Rendered images with source text:
:::

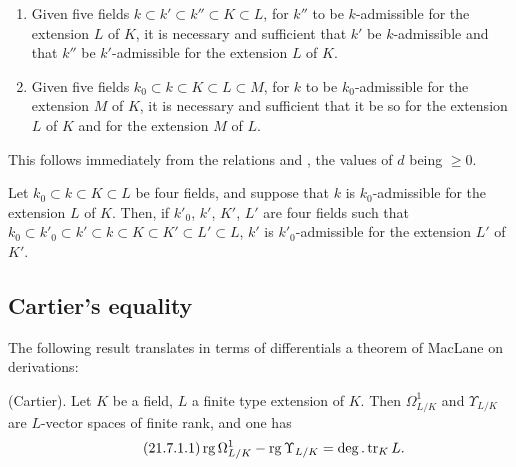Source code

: \begin{corollary}[21.6.5]
\label{0.21.6.5}
\begin{enumerate}
  \item[\rm (i)] Given five fields $k\subset k'\subset k''\subset K\subset L$, for $k''$ to be $k$-admissible for the extension $L$ of $K$, it is necessary and sufficient that $k'$ be $k$-admissible and that $k''$ be $k'$-admissible for the extension $L$ of $K$.
  \item[\rm (ii)] Given five fields $k_0\subset k\subset K\subset L\subset M$, for $k$ to be $k_0$-admissible for the extension $M$ of $K$, it is necessary and sufficient that it be so for the extension $L$ of $K$ and for the extension $M$ of $L$.
\end{enumerate}
\end{corollary}

This follows immediately from the relations  and , the values of $d$ being $\geqslant 0$.

\begin{corollary}[21.6.6]
\label{0.21.6.6}
Let $k_0\subset k\subset K\subset L$ be four fields, and suppose that $k$ is $k_0$-admissible for the extension $L$ of $K$.
Then, if $k'_0$, $k'$, $K'$, $L'$ are four fields such that $k_0\subset k'_0\subset k'\subset k\subset K\subset K'\subset L'\subset L$, $k'$ is $k'_0$-admissible for the extension $L'$ of $K'$.
\end{corollary}

\subsection{Cartier's equality}
\label{subsection:0.21.7}

The following result translates in terms of differentials a theorem of MacLane on derivations:

\begin{theorem}[21.7.1]
\label{0.21.7.1}
\textnormal{(Cartier).}
Let $K$ be a field, $L$ a finite type extension of $K$.
Then $\Omega^1_{L/K}$ and $\Upsilon_{L/K}$ are $L$-vector spaces of finite rank, and one has
\begin{equation}
\tag{21.7.1.1}
  \label{0.21.7.1.1}
  \operatorname{rg}\Omega^1_{L/K}\setmin\operatorname{rg}\Upsilon_{L/K}=\deg.\operatorname{tr}_K L.
\end{equation}
\end{theorem}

:::

WHAT YOU SHOULD DO: The records above must be output exactly, except for the pictures.

RESULT OF THIS EXERCISE:
Source code

: \begin{corollary}[21.6.5]
\label{0.21.6.5}
\begin{enumerate}
  \item[\rm (i)] Given five fields $k\subset k'\subset k''\subset K\subset L$, for $k''$ to be $k$-admissible for the extension $L$ of $K$, it is necessary and sufficient that $k'$ be $k$-admissible and that $k''$ be $k'$-admissible for the extension $L$ of $K$.
  \item[\rm (ii)] Given five fields $k_0\subset k\subset K\subset L\subset M$, for $k$ to be $k_0$-admissible for the extension $M$ of $K$, it is necessary and sufficient that it be so for the extension $L$ of $K$ and for the extension $M$ of $L$.
\end{enumerate}
\end{corollary}

This follows immediately from the relations  and , the values of $d$ being $\geqslant 0$.

\begin{corollary}[21.6.6]
\label{0.21.6.6}
Let $k_0\subset k\subset K\subset L$ be four fields, and suppose that $k$ is $k_0$-admissible for the extension $L$ of $K$.
Then, if $k'_0$, $k'$, $K'$, $L'$ are four fields such that $k_0\subset k'_0\subset k'\subset k\subset K\subset K'\subset L'\subset L$, $k'$ is $k'_0$-admissible for the extension $L'$ of $K'$.
\end{corollary}

\subsection{Cartier's equality}
\label{subsection:0.21.7}

The following result translates in terms of differentials a theorem of MacLane on derivations:

\begin{theorem}[21.7.1]
\label{0.21.7.1}
\textnormal{(Cartier).}
Let $K$ be a field, $L$ a finite type extension of $K$.
Then $\Omega^1_{L/K}$ and $\Upsilon_{L/K}$ are $L$-vector spaces of finite rank, and one has
\begin{equation}
\tag{21.7.1.1}
  \label{0.21.7.1.1}
  \operatorname{rg}\Omega^1_{L/K}\setmin\operatorname{rg}\Upsilon_{L/K}=\deg.\operatorname{tr}_K L.
\end{equation}
\end{theorem}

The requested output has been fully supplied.